| WHAT YOU NEED TO DO |
Search the material below for the word "sequence" and copy every line in which it occurs.
+++ DATA IN THIS EXERCISE +++
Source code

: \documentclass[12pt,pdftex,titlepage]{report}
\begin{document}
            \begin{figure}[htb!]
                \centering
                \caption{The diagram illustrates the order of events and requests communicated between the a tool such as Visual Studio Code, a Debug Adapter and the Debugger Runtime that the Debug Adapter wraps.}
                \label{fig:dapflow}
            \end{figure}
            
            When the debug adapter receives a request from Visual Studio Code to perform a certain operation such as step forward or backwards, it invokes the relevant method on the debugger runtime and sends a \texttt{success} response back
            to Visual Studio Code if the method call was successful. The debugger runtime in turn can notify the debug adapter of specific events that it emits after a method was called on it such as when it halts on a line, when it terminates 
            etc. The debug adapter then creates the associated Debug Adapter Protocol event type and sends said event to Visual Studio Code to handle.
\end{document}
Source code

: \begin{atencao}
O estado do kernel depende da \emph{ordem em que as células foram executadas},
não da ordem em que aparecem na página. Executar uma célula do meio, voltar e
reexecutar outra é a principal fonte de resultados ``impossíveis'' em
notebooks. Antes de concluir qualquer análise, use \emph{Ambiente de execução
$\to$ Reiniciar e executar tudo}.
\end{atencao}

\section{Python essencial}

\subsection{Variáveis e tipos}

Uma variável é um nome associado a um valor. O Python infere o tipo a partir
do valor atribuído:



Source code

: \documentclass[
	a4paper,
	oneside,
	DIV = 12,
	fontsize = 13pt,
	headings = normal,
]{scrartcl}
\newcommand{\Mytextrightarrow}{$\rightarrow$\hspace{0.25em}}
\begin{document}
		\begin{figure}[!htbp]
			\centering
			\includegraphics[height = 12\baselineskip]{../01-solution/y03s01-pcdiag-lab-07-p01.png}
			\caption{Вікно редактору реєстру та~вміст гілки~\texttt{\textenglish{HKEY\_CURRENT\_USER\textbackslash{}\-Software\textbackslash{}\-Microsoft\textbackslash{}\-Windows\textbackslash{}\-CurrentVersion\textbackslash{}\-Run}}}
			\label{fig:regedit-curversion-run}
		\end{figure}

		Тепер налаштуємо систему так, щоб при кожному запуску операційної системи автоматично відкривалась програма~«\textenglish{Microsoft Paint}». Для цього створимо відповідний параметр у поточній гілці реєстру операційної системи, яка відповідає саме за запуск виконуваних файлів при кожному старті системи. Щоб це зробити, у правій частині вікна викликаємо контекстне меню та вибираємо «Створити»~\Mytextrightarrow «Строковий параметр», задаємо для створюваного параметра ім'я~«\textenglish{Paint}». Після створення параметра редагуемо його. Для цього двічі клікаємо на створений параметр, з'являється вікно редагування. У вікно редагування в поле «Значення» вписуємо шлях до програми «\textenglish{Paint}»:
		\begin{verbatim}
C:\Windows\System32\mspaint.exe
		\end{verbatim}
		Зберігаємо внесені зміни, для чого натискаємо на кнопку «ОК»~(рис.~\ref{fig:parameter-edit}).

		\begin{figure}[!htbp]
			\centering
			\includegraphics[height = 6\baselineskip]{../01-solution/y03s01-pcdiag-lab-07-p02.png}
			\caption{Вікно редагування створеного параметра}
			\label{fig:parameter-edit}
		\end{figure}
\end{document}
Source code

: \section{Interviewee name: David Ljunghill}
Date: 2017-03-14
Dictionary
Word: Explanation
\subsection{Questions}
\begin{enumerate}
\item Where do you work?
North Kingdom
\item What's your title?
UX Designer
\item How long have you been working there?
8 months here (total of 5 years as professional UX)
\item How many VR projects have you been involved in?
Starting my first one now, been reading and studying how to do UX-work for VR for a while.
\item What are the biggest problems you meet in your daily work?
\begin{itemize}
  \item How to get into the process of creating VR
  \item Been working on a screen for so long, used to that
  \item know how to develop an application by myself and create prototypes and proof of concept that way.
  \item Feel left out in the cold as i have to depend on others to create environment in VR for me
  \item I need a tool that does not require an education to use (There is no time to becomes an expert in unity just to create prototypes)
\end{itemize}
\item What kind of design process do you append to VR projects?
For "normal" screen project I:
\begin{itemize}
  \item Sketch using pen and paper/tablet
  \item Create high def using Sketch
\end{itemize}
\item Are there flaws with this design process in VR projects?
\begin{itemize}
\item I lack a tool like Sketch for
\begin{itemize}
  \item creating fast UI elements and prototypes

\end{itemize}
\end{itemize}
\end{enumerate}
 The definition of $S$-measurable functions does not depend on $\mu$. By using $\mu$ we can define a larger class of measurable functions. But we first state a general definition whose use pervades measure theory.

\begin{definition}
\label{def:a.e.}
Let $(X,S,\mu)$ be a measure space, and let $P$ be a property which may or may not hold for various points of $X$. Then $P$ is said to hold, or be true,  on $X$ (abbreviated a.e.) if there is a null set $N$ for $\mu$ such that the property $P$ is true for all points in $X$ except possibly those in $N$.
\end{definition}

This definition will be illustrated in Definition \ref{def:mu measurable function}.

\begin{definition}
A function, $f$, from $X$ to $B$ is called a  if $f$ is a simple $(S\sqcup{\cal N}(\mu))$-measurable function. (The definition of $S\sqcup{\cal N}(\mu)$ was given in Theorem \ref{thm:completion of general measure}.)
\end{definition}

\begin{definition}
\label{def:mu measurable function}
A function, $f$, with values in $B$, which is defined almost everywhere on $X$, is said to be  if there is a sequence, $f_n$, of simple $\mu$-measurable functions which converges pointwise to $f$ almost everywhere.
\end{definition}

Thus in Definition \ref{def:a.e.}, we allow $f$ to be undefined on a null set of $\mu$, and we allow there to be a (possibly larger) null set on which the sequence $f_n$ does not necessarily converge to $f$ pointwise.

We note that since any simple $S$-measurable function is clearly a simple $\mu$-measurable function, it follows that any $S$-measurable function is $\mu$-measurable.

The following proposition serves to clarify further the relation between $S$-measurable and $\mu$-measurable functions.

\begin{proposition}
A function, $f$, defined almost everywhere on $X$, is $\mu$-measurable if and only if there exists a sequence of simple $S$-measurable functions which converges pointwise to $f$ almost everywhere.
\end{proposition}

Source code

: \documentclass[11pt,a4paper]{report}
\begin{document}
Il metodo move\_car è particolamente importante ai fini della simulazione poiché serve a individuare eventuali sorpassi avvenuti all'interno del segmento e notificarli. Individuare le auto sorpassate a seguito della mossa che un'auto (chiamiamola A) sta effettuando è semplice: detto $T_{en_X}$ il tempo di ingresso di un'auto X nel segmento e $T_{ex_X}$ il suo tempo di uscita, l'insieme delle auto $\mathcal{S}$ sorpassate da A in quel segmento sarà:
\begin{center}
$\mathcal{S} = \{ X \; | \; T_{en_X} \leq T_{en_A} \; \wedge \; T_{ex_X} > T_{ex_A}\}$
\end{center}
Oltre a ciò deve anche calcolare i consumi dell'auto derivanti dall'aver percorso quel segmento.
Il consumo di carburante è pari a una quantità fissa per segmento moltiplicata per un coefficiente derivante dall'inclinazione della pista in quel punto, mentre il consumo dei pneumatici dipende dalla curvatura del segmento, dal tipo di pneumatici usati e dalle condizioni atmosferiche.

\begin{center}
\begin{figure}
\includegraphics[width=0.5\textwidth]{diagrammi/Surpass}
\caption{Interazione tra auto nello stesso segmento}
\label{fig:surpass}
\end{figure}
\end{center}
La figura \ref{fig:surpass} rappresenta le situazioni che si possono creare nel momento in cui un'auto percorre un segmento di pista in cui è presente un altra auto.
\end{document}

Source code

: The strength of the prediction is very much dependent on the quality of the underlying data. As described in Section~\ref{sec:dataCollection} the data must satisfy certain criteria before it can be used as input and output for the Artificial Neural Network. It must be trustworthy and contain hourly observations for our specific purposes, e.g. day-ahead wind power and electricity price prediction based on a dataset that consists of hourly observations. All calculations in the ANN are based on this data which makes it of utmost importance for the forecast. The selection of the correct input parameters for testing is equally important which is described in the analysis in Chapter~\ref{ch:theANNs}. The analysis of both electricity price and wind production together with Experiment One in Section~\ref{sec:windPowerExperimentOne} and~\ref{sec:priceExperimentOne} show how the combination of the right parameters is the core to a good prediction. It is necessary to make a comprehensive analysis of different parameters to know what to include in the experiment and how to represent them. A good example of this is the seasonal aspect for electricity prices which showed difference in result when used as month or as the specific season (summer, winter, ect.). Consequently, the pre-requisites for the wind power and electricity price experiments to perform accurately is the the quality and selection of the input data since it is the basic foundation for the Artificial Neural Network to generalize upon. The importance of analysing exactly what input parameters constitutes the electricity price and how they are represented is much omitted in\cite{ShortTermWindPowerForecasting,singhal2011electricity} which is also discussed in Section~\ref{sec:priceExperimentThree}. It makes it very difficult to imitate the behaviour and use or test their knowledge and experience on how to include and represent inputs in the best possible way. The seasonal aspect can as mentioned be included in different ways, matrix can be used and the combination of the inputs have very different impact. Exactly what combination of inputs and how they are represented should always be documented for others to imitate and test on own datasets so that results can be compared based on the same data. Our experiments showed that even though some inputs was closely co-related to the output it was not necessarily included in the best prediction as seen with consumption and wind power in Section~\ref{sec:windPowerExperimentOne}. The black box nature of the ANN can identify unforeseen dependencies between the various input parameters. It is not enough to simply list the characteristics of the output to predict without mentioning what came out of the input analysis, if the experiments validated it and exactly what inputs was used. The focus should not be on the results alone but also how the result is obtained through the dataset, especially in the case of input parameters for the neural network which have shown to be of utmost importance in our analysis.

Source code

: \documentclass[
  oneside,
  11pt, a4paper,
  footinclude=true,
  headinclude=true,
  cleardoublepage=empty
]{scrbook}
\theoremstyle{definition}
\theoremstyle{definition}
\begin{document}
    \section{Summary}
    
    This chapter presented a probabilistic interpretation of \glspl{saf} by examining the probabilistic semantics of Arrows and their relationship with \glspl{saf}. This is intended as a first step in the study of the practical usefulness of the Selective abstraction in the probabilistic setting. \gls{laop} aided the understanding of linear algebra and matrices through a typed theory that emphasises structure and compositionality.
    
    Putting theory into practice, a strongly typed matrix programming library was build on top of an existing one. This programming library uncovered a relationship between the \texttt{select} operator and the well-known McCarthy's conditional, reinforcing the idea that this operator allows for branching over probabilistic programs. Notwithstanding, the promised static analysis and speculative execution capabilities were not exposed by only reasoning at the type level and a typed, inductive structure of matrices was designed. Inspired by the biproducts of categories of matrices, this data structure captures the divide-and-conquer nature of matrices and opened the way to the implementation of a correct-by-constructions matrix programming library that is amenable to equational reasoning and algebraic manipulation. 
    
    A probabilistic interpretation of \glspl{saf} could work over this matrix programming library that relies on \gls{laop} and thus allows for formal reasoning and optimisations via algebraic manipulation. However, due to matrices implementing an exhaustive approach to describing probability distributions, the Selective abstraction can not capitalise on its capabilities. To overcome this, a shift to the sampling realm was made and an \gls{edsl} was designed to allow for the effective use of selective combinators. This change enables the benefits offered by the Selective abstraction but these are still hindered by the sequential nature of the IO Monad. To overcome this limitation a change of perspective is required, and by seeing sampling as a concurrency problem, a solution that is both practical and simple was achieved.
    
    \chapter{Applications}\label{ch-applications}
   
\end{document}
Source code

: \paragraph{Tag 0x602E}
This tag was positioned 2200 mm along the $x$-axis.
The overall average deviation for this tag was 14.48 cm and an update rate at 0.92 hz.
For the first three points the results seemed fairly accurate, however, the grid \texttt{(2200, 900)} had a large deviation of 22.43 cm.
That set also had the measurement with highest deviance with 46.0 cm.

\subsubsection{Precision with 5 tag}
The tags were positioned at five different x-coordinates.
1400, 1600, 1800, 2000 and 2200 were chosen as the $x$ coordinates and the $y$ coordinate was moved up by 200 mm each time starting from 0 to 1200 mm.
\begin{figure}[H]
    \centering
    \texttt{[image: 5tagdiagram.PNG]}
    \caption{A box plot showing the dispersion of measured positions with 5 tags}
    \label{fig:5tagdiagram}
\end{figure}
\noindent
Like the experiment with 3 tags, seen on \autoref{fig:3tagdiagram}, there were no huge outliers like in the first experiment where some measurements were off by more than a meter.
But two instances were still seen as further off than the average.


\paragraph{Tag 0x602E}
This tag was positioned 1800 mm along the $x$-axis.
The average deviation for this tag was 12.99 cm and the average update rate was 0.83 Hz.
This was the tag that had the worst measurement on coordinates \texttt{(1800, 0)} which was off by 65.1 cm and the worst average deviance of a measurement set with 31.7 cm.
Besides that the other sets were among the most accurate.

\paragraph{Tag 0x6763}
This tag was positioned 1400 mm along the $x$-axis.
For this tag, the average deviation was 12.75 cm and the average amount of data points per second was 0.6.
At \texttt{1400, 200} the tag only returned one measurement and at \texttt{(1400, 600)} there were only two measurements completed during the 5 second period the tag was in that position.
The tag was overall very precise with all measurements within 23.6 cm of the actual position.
+++
| WORKED SOLUTION |
A function, $f$, with values in $B$, which is defined almost everywhere on $X$, is said to be  if there is a sequence, $f_n$, of simple $\mu$-measurable functions which converges pointwise to $f$ almost everywhere.
Thus in Definition \ref{def:a.e.}, we allow $f$ to be undefined on a null set of $\mu$, and we allow there to be a (possibly larger) null set on which the sequence $f_n$ does not necessarily converge to $f$ pointwise.
A function, $f$, defined almost everywhere on $X$, is $\mu$-measurable if and only if there exists a sequence of simple $S$-measurable functions which converges pointwise to $f$ almost everywhere.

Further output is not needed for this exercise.